Iran's Foreign Minister Mohammad Javad Zarif linked the suicide bombing targeting the country's elite Revolution Guard to an ongoing, U.S.-sponsored Mideast meeting in Warsaw. Zarif tweeted Wednesday night: "Is it no coincidence that Iran is hit by terror on the very day that #WarsawCircus begins? Especially when cohorts of the same terrorists cheer it from Warsaw streets & support it with Twitter bots?"

Iran's Deputy Foreign Minister Abbas Araghchi met with India's External Affairs Minister Sushma Swaraj and referring to both the 2019 Khash–Zahedan suicide bombing and the 2019 Pulwama attack, he stated: "Iran and India suffered from two heinous terrorist attacks in the past few days resulted in big casualties. Today in my meeting with Sushma Swaraj the Indian FM, when she had a stopover in Tehran, we agreed on close cooperation to combat terrorism in the region. Enough is enough!"

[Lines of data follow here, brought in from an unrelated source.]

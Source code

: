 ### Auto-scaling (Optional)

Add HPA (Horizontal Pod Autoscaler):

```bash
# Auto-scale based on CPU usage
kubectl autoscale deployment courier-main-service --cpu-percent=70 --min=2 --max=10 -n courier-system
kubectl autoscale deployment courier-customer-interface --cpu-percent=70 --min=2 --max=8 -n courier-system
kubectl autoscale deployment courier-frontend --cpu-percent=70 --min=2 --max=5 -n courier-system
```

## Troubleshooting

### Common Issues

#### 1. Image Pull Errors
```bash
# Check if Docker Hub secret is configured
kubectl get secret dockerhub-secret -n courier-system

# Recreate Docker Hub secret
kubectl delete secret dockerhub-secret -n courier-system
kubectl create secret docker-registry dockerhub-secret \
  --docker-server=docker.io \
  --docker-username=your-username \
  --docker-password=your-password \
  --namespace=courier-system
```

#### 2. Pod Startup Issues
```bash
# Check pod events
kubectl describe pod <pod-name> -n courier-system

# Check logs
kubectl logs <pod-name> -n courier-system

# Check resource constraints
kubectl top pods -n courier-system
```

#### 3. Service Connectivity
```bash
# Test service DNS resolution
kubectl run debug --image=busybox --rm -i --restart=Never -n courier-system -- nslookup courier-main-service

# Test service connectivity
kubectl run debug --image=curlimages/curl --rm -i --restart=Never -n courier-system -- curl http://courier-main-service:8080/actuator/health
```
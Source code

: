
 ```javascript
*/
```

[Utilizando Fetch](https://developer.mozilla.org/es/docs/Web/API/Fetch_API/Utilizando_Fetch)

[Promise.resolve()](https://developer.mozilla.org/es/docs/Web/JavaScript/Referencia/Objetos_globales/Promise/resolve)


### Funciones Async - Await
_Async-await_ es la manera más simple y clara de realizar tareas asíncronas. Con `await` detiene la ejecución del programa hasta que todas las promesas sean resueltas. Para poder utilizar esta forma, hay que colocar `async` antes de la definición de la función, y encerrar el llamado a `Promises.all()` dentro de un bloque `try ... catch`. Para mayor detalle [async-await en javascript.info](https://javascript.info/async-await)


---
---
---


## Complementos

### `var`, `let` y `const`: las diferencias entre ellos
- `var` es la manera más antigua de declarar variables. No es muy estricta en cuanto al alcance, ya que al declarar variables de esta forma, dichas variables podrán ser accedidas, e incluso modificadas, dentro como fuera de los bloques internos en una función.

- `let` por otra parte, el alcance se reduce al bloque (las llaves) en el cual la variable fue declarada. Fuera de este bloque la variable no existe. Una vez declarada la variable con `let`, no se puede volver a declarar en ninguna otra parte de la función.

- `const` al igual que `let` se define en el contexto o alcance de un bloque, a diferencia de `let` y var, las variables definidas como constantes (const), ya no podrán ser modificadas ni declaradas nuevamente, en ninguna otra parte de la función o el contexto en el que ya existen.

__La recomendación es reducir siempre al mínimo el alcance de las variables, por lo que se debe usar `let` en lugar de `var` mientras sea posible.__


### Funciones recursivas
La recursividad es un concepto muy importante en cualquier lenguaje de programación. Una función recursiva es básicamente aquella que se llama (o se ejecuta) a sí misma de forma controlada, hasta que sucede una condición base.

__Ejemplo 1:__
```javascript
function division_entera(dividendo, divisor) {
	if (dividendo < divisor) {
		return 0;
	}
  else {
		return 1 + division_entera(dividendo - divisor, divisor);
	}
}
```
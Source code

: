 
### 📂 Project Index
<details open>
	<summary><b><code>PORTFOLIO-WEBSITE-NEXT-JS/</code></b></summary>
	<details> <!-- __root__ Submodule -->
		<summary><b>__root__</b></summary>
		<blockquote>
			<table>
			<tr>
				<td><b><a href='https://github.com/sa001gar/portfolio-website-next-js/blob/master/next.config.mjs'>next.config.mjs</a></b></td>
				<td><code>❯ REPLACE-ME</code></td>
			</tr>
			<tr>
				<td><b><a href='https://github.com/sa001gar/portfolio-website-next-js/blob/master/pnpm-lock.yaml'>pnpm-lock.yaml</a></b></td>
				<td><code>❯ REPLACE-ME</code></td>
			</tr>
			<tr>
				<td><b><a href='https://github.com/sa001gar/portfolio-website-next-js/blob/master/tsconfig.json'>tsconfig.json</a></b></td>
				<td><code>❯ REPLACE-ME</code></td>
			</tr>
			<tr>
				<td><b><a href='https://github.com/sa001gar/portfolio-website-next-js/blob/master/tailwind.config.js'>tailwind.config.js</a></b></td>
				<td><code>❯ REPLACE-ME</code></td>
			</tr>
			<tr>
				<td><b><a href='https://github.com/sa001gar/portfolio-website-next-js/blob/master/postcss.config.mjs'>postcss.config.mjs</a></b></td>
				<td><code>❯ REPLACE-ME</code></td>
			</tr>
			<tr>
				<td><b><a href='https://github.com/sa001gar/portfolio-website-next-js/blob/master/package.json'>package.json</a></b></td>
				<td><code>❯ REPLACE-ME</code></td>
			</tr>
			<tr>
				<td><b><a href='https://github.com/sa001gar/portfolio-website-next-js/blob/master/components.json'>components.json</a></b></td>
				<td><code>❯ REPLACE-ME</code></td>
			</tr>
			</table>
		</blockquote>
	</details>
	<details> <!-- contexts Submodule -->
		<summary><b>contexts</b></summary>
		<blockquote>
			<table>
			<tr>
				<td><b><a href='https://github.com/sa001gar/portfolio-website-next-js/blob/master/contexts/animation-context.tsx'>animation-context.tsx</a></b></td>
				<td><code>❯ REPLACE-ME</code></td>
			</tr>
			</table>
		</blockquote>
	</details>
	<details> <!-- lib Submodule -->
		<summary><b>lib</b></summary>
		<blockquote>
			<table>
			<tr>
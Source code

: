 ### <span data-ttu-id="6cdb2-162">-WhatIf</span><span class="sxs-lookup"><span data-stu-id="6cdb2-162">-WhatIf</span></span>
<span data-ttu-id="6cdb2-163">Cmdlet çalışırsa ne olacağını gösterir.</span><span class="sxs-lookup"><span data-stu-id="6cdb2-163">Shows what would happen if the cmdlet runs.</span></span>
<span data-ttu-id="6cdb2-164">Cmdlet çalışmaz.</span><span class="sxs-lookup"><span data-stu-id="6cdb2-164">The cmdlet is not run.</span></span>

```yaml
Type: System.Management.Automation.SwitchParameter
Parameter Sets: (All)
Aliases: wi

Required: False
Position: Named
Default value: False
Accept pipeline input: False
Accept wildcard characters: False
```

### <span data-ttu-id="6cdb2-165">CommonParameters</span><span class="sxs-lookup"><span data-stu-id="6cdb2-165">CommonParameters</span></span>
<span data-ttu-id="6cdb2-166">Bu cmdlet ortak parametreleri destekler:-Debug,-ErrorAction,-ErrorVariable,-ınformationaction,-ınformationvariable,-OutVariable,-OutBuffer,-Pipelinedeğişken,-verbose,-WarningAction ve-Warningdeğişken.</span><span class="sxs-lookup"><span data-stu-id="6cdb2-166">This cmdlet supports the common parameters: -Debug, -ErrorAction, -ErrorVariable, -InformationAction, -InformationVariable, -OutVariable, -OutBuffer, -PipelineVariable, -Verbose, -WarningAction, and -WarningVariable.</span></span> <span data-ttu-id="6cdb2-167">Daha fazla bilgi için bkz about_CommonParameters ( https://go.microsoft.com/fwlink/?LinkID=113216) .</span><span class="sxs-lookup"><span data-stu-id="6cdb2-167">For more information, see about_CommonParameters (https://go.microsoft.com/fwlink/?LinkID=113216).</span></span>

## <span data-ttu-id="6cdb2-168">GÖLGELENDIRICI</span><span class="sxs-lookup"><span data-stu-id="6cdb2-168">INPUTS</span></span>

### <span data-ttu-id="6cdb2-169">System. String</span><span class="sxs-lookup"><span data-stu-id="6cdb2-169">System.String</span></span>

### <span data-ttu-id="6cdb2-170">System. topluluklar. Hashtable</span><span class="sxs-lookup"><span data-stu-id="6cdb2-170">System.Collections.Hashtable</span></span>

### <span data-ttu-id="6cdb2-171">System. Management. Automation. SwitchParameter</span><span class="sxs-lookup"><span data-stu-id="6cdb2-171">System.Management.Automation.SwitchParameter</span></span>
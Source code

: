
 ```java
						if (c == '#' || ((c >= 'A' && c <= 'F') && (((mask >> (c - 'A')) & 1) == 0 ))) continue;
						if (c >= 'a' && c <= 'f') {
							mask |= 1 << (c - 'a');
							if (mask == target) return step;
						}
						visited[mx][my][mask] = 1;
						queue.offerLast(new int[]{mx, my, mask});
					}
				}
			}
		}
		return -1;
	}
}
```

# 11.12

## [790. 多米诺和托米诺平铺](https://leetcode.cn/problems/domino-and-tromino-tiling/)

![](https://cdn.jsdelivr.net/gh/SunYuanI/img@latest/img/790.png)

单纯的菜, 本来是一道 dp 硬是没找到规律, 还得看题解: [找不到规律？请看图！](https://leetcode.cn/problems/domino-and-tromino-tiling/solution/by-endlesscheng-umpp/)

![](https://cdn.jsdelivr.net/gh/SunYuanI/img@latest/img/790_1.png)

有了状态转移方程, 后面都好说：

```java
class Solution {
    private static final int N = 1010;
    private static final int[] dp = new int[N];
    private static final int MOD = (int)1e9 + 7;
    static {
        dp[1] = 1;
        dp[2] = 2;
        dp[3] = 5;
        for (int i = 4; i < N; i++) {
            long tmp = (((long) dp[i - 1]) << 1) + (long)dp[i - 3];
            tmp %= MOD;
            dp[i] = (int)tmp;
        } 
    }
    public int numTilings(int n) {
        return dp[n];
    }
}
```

Iranian Major General Mohammad Ali Jafari alleged that the United States and Israel ordered Saudi Arabia and the United Arab Emirates to carry out the attack. He also asked Pakistan to conduct a crackdown against the armed group Jaish al-Adl before Tehran "takes it revenge." Pakistan offered Iran cooperation in investigating the bombing and expressed sympathy for the victims of the attack. A Pakistani delegation was due to travel to Iran.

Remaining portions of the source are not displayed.